Hubo quienes proclamaron la unidad religiosa: la creencia católica llegó a convertirse en religión de Estado. Se pretendió, incluso, exaltar cierta homogeneidad lingüística: el español pasó a ser lengua "oficial", con exclusión de otras variantes del habla, y así se arrinconaron las lenguas aborígenes. Hasta se forjó la imagen de una supuesta igualdad étnica, según la cual los habitantes pertenecían, en su mayoría, a la mal denominada "raza" blanca, una visión miope que no tomaba en cuenta que indígenas, negros, chinos y mestizos eran también costarricenses.
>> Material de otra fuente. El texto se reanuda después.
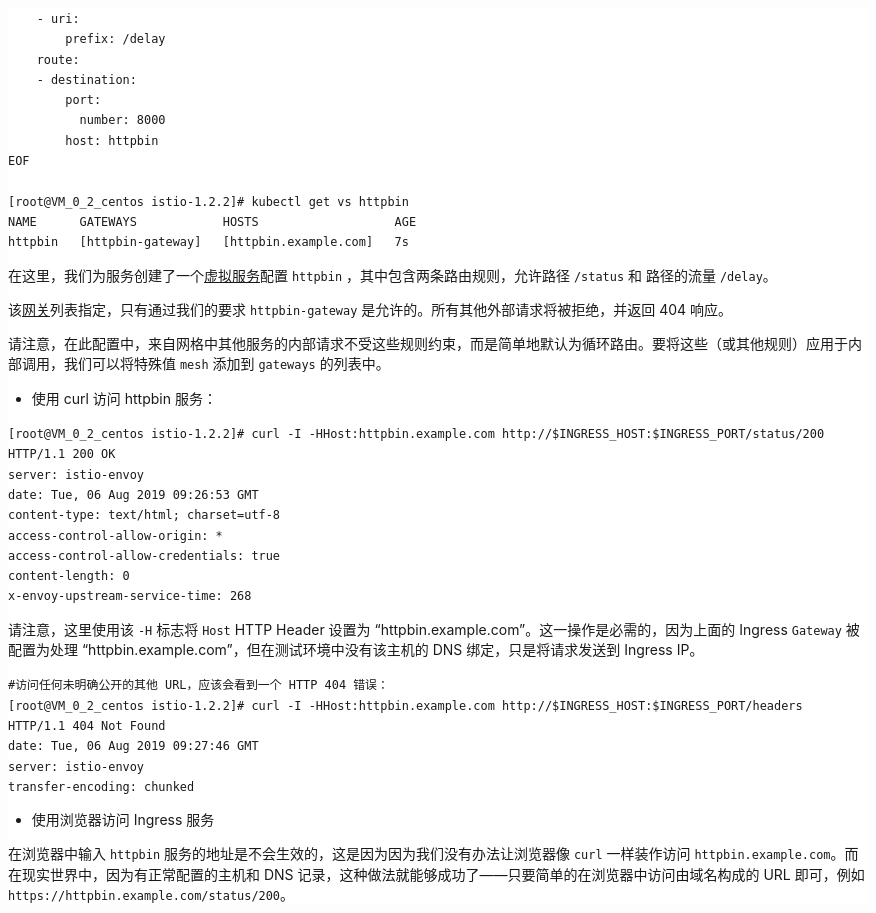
 ```shell
    - uri:
        prefix: /delay
    route:
    - destination:
        port:
          number: 8000
        host: httpbin
EOF

[root@VM_0_2_centos istio-1.2.2]# kubectl get vs httpbin
NAME      GATEWAYS            HOSTS                   AGE
httpbin   [httpbin-gateway]   [httpbin.example.com]   7s
```

在这里，我们为服务创建了一个[虚拟服务](https://istio.io/zh/docs/reference/config/istio.networking.v1alpha3/#virtualservice)配置 `httpbin` ，其中包含两条路由规则，允许路径 `/status` 和 路径的流量 `/delay`。

该[网关](https://istio.io/zh/docs/reference/config/istio.networking.v1alpha3/#virtualservice)列表指定，只有通过我们的要求 `httpbin-gateway` 是允许的。所有其他外部请求将被拒绝，并返回 404 响应。

请注意，在此配置中，来自网格中其他服务的内部请求不受这些规则约束，而是简单地默认为循环路由。要将这些（或其他规则）应用于内部调用，我们可以将特殊值 `mesh` 添加到 `gateways` 的列表中。

* 使用 curl 访问 httpbin 服务：

```shell
[root@VM_0_2_centos istio-1.2.2]# curl -I -HHost:httpbin.example.com http://$INGRESS_HOST:$INGRESS_PORT/status/200
HTTP/1.1 200 OK
server: istio-envoy
date: Tue, 06 Aug 2019 09:26:53 GMT
content-type: text/html; charset=utf-8
access-control-allow-origin: *
access-control-allow-credentials: true
content-length: 0
x-envoy-upstream-service-time: 268
```

请注意，这里使用该 `-H` 标志将 `Host` HTTP Header 设置为 “httpbin.example.com”。这一操作是必需的，因为上面的 Ingress `Gateway` 被配置为处理 “httpbin.example.com”，但在测试环境中没有该主机的 DNS 绑定，只是将请求发送到 Ingress IP。

```shell
#访问任何未明确公开的其他 URL，应该会看到一个 HTTP 404 错误：
[root@VM_0_2_centos istio-1.2.2]# curl -I -HHost:httpbin.example.com http://$INGRESS_HOST:$INGRESS_PORT/headers
HTTP/1.1 404 Not Found
date: Tue, 06 Aug 2019 09:27:46 GMT
server: istio-envoy
transfer-encoding: chunked
```

* 使用浏览器访问 Ingress 服务

在浏览器中输入 `httpbin` 服务的地址是不会生效的，这是因为因为我们没有办法让浏览器像 `curl` 一样装作访问 `httpbin.example.com`。而在现实世界中，因为有正常配置的主机和 DNS 记录，这种做法就能够成功了——只要简单的在浏览器中访问由域名构成的 URL 即可，例如 `https://httpbin.example.com/status/200`。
Separación radical. El antagonismo y la diversidad imperan por doquier. Dirán algunos que este es el signo inequívoco de una democracia, pero esta explicación no satisface. La división es, a veces, radical. Lo es entre quienes confían en el fruto de su trabajo, para sobrevivir o prosperar, y quienes, a la inversa, se afanan por lograr un enriquecimiento ilícito, despojando a los otros de sus bienes e, incluso, de su vida, mediante la extorsión o el asesinato alevoso. Lo es entre quienes luchan por conservar la vida y por superar el flagelo de las enfermedades y entre quienes buscan, desde la orilla opuesta, la degradación y el envilecimiento, o convierten nuestras carreteras en trágicos escenarios, amparándose en la droga y el alcohol. Lo es entre quienes se ejercitan en el razonamiento crítico y se consagran al conocimiento científico de la naturaleza y enseñan a las jóvenes generaciones a crecer responsablemente, en tanto otros, desde la trinchera que les brindan algunos medios de comunicación, masifican al ser humano, lo manipulan ideológicamente y lo convierten en un sujeto dócil a la influencia de las creencias y las supersticiones. Pero también están divididos los costarricenses en su intención política, entre quienes se afanan por demostrarnos la conveniencia de ciertas doctrinas en boga y las ventajas de la globalización económica (pues no se trata de menospreciar la globalización cultural y tecnológica), que le permite a las multinacionales imponer sus leyes comerciales a los países subdesarrollados, frente a esa vasta mayoría silenciosa que no logra entender los efectos positivos de la avalancha de mercancías que propicia el intercambio mundial como no sea para endeudarse más allá de sus limitadas posibilidades, y que solo percibe cómo el café y otros productos agrícolas a los que ha dedicado todo su esfuerzo, naufragan en las contingencias de ese mercado globalizado.
Nebulosas esperanzas. No es de extrañar, entonces, que mientras un 57 por ciento de los costarricenses para quienes todavía la política representa algún "estilo" de vida acepten el sistema democrático vigente y estén dispuestos a votar por los actuales candidatos, haya un 43 por ciento más escéptico, con un 28 por ciento que francamente ha perdido toda fe en la política nacional y no simpatiza con ningún partido, y otro 15 por ciento que, si bien está insatisfecho con la corrupción y las debilidades de la clase política, colaboraría gustoso con nuevas agrupaciones cívicas que puedan asegurarle nebulosas esperanzas de cambio.
Ante esta crisis de conciencia e identidad colectivas, no se vislumbra un proceso de educación política que ayude al ciudadano a resolverla. Los candidatos siguen aferrados a los mismos patrones de convencimiento, con la esperanza de que, al final, las falsas promesas tendrán siempre algún efecto y mediante la prédica política pueda llegar a imponerse el mito de los caudillos y se mantenga, incólume, el discurso de la clase dirigente, que es, al fin de cuentas, quien realmente maneja los hilos ocultos de nuestro destino político.